Problem - Would you pull out every line of the material that contains the string "Enterprise"?

[Opening Extracted data section]

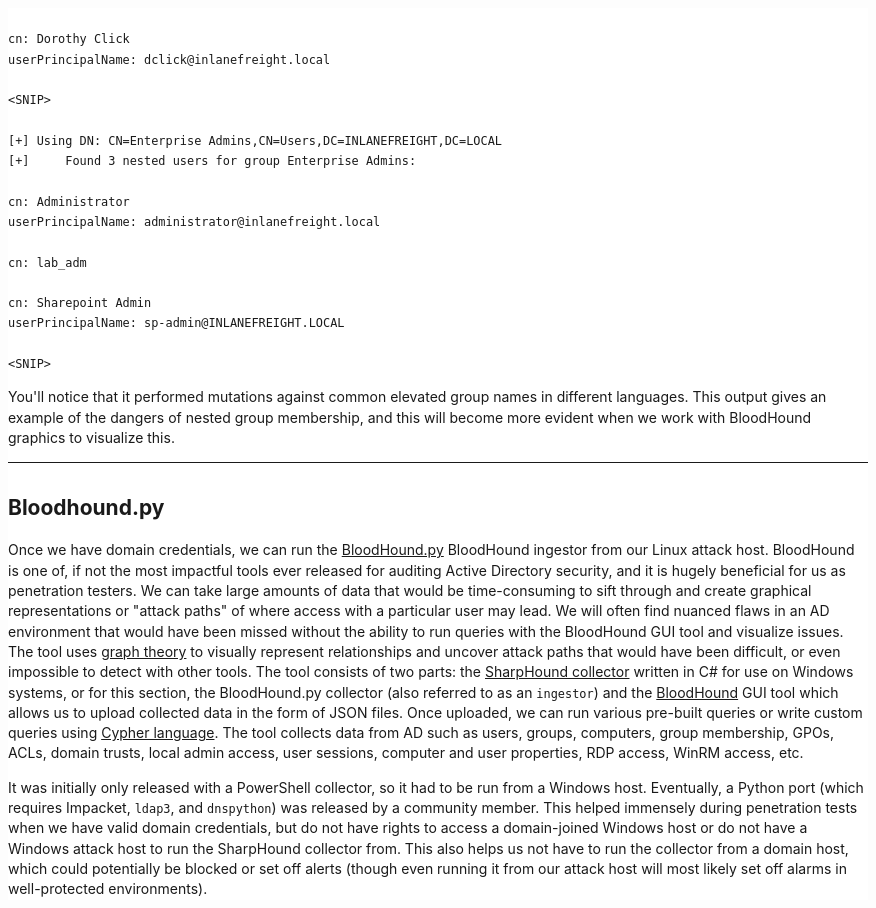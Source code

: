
 ```shell-session

cn: Dorothy Click
userPrincipalName: dclick@inlanefreight.local

<SNIP>

[+] Using DN: CN=Enterprise Admins,CN=Users,DC=INLANEFREIGHT,DC=LOCAL
[+]     Found 3 nested users for group Enterprise Admins:

cn: Administrator
userPrincipalName: administrator@inlanefreight.local

cn: lab_adm

cn: Sharepoint Admin
userPrincipalName: sp-admin@INLANEFREIGHT.LOCAL

<SNIP>
```

You'll notice that it performed mutations against common elevated group names in different languages. This output gives an example of the dangers of nested group membership, and this will become more evident when we work with BloodHound graphics to visualize this.

---

## Bloodhound.py

Once we have domain credentials, we can run the [BloodHound.py](https://github.com/fox-it/BloodHound.py) BloodHound ingestor from our Linux attack host. BloodHound is one of, if not the most impactful tools ever released for auditing Active Directory security, and it is hugely beneficial for us as penetration testers. We can take large amounts of data that would be time-consuming to sift through and create graphical representations or "attack paths" of where access with a particular user may lead. We will often find nuanced flaws in an AD environment that would have been missed without the ability to run queries with the BloodHound GUI tool and visualize issues. The tool uses [graph theory](https://en.wikipedia.org/wiki/Graph_theory) to visually represent relationships and uncover attack paths that would have been difficult, or even impossible to detect with other tools. The tool consists of two parts: the [SharpHound collector](https://github.com/BloodHoundAD/BloodHound/tree/master/Collectors) written in C# for use on Windows systems, or for this section, the BloodHound.py collector (also referred to as an `ingestor`) and the [BloodHound](https://github.com/BloodHoundAD/BloodHound/releases) GUI tool which allows us to upload collected data in the form of JSON files. Once uploaded, we can run various pre-built queries or write custom queries using [Cypher language](https://blog.cptjesus.com/posts/introtocypher). The tool collects data from AD such as users, groups, computers, group membership, GPOs, ACLs, domain trusts, local admin access, user sessions, computer and user properties, RDP access, WinRM access, etc.

It was initially only released with a PowerShell collector, so it had to be run from a Windows host. Eventually, a Python port (which requires Impacket, `ldap3`, and `dnspython`) was released by a community member. This helped immensely during penetration tests when we have valid domain credentials, but do not have rights to access a domain-joined Windows host or do not have a Windows attack host to run the SharpHound collector from. This also helps us not have to run the collector from a domain host, which could potentially be blocked or set off alerts (though even running it from our attack host will most likely set off alarms in well-protected environments).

[Closing Extracted data section]

Solution below -
[+] Using DN: CN=Enterprise Admins,CN=Users,DC=INLANEFREIGHT,DC=LOCAL
[+]     Found 3 nested users for group Enterprise Admins:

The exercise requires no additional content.